Provided material

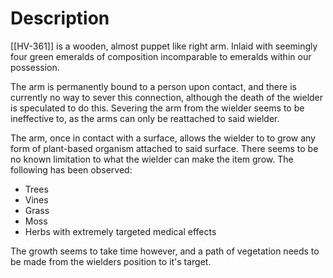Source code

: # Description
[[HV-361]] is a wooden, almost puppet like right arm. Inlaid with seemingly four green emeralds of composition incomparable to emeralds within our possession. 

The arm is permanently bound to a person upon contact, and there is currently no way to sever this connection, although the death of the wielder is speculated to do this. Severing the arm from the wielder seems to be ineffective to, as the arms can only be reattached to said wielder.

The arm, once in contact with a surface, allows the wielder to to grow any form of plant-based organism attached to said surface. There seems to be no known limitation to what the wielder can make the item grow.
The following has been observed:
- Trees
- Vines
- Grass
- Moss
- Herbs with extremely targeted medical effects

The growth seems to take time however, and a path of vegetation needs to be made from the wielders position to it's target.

Work to be completed
Please restate the material word for word; the pictures stay out.

Answer section
Source code

: # Description
[[HV-361]] is a wooden, almost puppet like right arm. Inlaid with seemingly four green emeralds of composition incomparable to emeralds within our possession. 

The arm is permanently bound to a person upon contact, and there is currently no way to sever this connection, although the death of the wielder is speculated to do this. Severing the arm from the wielder seems to be ineffective to, as the arms can only be reattached to said wielder.

The arm, once in contact with a surface, allows the wielder to to grow any form of plant-based organism attached to said surface. There seems to be no known limitation to what the wielder can make the item grow.
The following has been observed:
- Trees
- Vines
- Grass
- Moss
- Herbs with extremely targeted medical effects

The growth seems to take time however, and a path of vegetation needs to be made from the wielders position to it's target.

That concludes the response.